• _Your instructions_: Go through the material and pull out every line with the string "from" in it.

• _Task input_:
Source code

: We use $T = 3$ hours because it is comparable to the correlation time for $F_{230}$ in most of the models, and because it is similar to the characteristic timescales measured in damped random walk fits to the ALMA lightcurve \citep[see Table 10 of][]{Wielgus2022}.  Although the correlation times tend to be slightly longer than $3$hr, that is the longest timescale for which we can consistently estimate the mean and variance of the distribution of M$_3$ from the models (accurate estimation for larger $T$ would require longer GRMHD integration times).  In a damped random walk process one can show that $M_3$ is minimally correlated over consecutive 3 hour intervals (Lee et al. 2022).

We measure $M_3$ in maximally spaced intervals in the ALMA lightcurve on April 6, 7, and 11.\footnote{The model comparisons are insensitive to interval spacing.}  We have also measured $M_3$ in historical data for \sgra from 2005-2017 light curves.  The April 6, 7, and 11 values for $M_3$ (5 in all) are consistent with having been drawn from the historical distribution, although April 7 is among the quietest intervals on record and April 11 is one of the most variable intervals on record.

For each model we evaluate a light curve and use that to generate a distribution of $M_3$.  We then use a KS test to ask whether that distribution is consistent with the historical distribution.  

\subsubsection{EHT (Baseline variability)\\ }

• _Solution for this task_:
: We use $T = 3$ hours because it is comparable to the correlation time for $F_{230}$ in most of the models, and because it is similar to the characteristic timescales measured in damped random walk fits to the ALMA lightcurve \citep[see Table 10 of][]{Wielgus2022}.  Although the correlation times tend to be slightly longer than $3$hr, that is the longest timescale for which we can consistently estimate the mean and variance of the distribution of M$_3$ from the models (accurate estimation for larger $T$ would require longer GRMHD integration times).  In a damped random walk process one can show that $M_3$ is minimally correlated over consecutive 3 hour intervals (Lee et al. 2022).
We measure $M_3$ in maximally spaced intervals in the ALMA lightcurve on April 6, 7, and 11.\footnote{The model comparisons are insensitive to interval spacing.}  We have also measured $M_3$ in historical data for \sgra from 2005-2017 light curves.  The April 6, 7, and 11 values for $M_3$ (5 in all) are consistent with having been drawn from the historical distribution, although April 7 is among the quietest intervals on record and April 11 is one of the most variable intervals on record.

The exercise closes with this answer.